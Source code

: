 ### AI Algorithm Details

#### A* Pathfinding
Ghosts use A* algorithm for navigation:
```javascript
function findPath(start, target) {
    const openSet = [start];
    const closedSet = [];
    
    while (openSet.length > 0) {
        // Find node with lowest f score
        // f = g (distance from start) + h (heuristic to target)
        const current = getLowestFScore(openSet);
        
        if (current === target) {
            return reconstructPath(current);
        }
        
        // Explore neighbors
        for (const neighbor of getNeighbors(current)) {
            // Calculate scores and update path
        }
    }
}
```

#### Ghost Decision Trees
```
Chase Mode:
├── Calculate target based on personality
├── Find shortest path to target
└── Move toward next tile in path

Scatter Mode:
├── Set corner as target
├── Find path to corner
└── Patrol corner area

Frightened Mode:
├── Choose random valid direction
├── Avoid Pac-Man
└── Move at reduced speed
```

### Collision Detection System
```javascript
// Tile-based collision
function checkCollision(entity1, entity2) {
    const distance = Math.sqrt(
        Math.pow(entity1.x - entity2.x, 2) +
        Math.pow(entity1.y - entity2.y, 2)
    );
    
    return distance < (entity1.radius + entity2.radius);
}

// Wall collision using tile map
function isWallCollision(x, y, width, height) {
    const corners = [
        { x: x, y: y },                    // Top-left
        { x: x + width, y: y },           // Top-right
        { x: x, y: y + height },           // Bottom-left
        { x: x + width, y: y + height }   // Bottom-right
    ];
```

**Work instruction**
A line belongs in the answer if it contains the word "openSet"; please copy each such line from the material.

**Response area**
    const openSet = [start];
    while (openSet.length > 0) {
        const current = getLowestFScore(openSet);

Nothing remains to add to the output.